Author/Authors :
Ogechukwu, Chika-Nwosuh Department of Medicine - Newark Beth Israel Medical Center - Robert Wood Johnson Barnabas Health, Newark, NJ, USA , Christopher, Nnaoma Department of Medicine - Newark Beth Israel Medical Center - Robert Wood Johnson Barnabas Health, Newark, NJ, USA , Christoph, Sossou Department of Medicine - Newark Beth Israel Medical Center - Robert Wood Johnson Barnabas Health, Newark, NJ, USA , Etinosasere, Okundaye Department of Medicine - Newark Beth Israel Medical Center - Robert Wood Johnson Barnabas Health, Newark, NJ, USA , Jose, Bustillo Department of Medicine - Newark Beth Israel Medical Center - Robert Wood Johnson Barnabas Health, Newark, NJ, USA
Abstract :
This case presentation discusses a rare cardiac malignancy initially thought to be a benign tumor.
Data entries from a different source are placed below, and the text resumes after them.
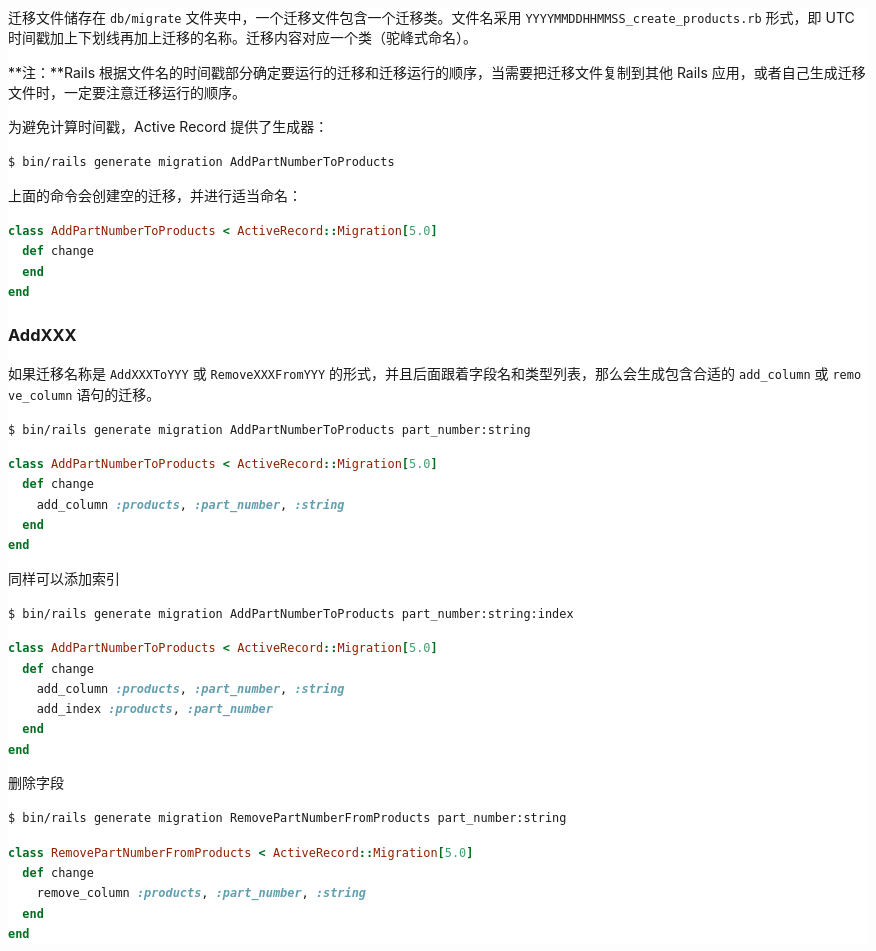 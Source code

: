 迁移文件储存在 `db/migrate` 文件夹中，一个迁移文件包含一个迁移类。文件名采用 `YYYYMMDDHHMMSS_create_products.rb` 形式，即 UTC 时间戳加上下划线再加上迁移的名称。迁移内容对应一个类（驼峰式命名）。

**注：**Rails 根据文件名的时间戳部分确定要运行的迁移和迁移运行的顺序，当需要把迁移文件复制到其他 Rails 应用，或者自己生成迁移文件时，一定要注意迁移运行的顺序。

为避免计算时间戳，Active Record 提供了生成器：

```bash
$ bin/rails generate migration AddPartNumberToProducts
```

上面的命令会创建空的迁移，并进行适当命名：

```ruby
class AddPartNumberToProducts < ActiveRecord::Migration[5.0]
  def change
  end
end
```



### AddXXX

如果迁移名称是 `AddXXXToYYY` 或 `RemoveXXXFromYYY` 的形式，并且后面跟着字段名和类型列表，那么会生成包含合适的 `add_column` 或 `remove_column` 语句的迁移。

```bash
$ bin/rails generate migration AddPartNumberToProducts part_number:string
```

```ruby
class AddPartNumberToProducts < ActiveRecord::Migration[5.0]
  def change
    add_column :products, :part_number, :string
  end
end
```

同样可以添加索引

```bash
$ bin/rails generate migration AddPartNumberToProducts part_number:string:index
```

```ruby
class AddPartNumberToProducts < ActiveRecord::Migration[5.0]
  def change
    add_column :products, :part_number, :string
    add_index :products, :part_number
  end
end
```

删除字段

```bash
$ bin/rails generate migration RemovePartNumberFromProducts part_number:string
```

```ruby
class RemovePartNumberFromProducts < ActiveRecord::Migration[5.0]
  def change
    remove_column :products, :part_number, :string
  end
end
```
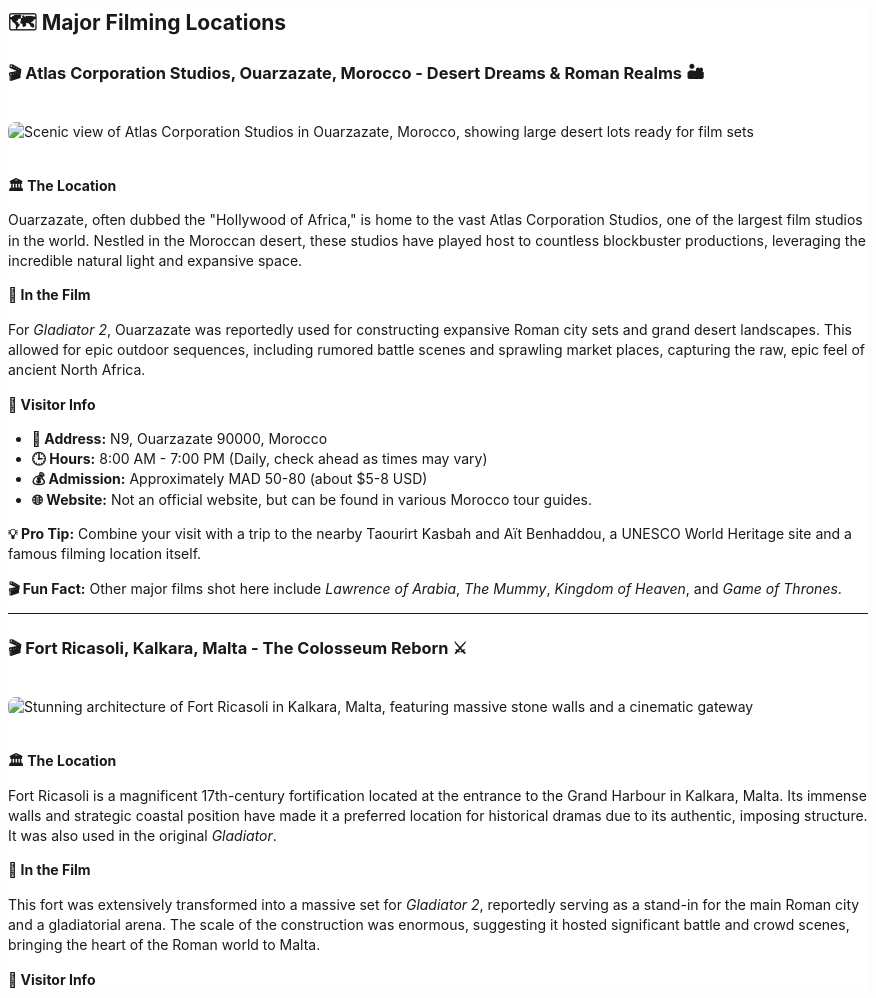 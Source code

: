 
## 🗺️ Major Filming Locations

### 🎬 Atlas Corporation Studios, Ouarzazate, Morocco - Desert Dreams & Roman Realms 🏜️

<img src="https://i.ytimg.com/vi/dH38yY2rtBQ/maxresdefault.jpg" alt="Scenic view of Atlas Corporation Studios in Ouarzazate, Morocco, showing large desert lots ready for film sets" style="width: 100%; height: auto; border-radius: 8px; margin: 20px 0;">

**🏛️ The Location**

Ouarzazate, often dubbed the "Hollywood of Africa," is home to the vast Atlas Corporation Studios, one of the largest film studios in the world. Nestled in the Moroccan desert, these studios have played host to countless blockbuster productions, leveraging the incredible natural light and expansive space.

**🎥 In the Film**

For *Gladiator 2*, Ouarzazate was reportedly used for constructing expansive Roman city sets and grand desert landscapes. This allowed for epic outdoor sequences, including rumored battle scenes and sprawling market places, capturing the raw, epic feel of ancient North Africa.

**📍 Visitor Info**

- **📍 Address:** N9, Ouarzazate 90000, Morocco
- **🕒 Hours:** 8:00 AM - 7:00 PM (Daily, check ahead as times may vary)
- **💰 Admission:** Approximately MAD 50-80 (about $5-8 USD)
- **🌐 Website:** Not an official website, but can be found in various Morocco tour guides.

**💡 Pro Tip:** Combine your visit with a trip to the nearby Taourirt Kasbah and Aït Benhaddou, a UNESCO World Heritage site and a famous filming location itself.

**🎬 Fun Fact:** Other major films shot here include *Lawrence of Arabia*, *The Mummy*, *Kingdom of Heaven*, and *Game of Thrones*.

---

### 🎬 Fort Ricasoli, Kalkara, Malta - The Colosseum Reborn ⚔️

<img src="https://i.ytimg.com/vi/NvaNIyoQXig/hq720.jpg?sqp=-oaymwEhCK4FEIIDSFryq4qpAxMIARUAAAAAGAElAADIQj0AgKJD&rs=AOn4CLDGNrqxCQOjbJoXuCRCneLGcSKEtw" alt="Stunning architecture of Fort Ricasoli in Kalkara, Malta, featuring massive stone walls and a cinematic gateway" style="width: 100%; height: auto; border-radius: 8px; margin: 20px 0;">

**🏛️ The Location**

Fort Ricasoli is a magnificent 17th-century fortification located at the entrance to the Grand Harbour in Kalkara, Malta. Its immense walls and strategic coastal position have made it a preferred location for historical dramas due to its authentic, imposing structure. It was also used in the original *Gladiator*.

**🎥 In the Film**

This fort was extensively transformed into a massive set for *Gladiator 2*, reportedly serving as a stand-in for the main Roman city and a gladiatorial arena. The scale of the construction was enormous, suggesting it hosted significant battle and crowd scenes, bringing the heart of the Roman world to Malta.

**📍 Visitor Info**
A 36-year-old presented with
syncope, dyspnea, Computed Tomography Pulmonary angiography study obtained was negative for pulmonary emboli but
revealed a left atrial mass. A transesophageal echocardiogram (TEE) confirmed a mass with multiple lobes and a broad base
attached to the septum, encroaching into the right atrium, aortic root wall, base of the anterior mitral leaflet flowing to the
mitral orifice in diastole also obstructing the right pulmonary vein. Despite a quick diagnosis and plan to begin treatment, the
patient rapidly declined owing to the extent and aggressive nature of this cardiac malignancy. This case reports the insidious
nature of these tumors as well as how challenging and life threatening they are at the time of their clinical manifestation.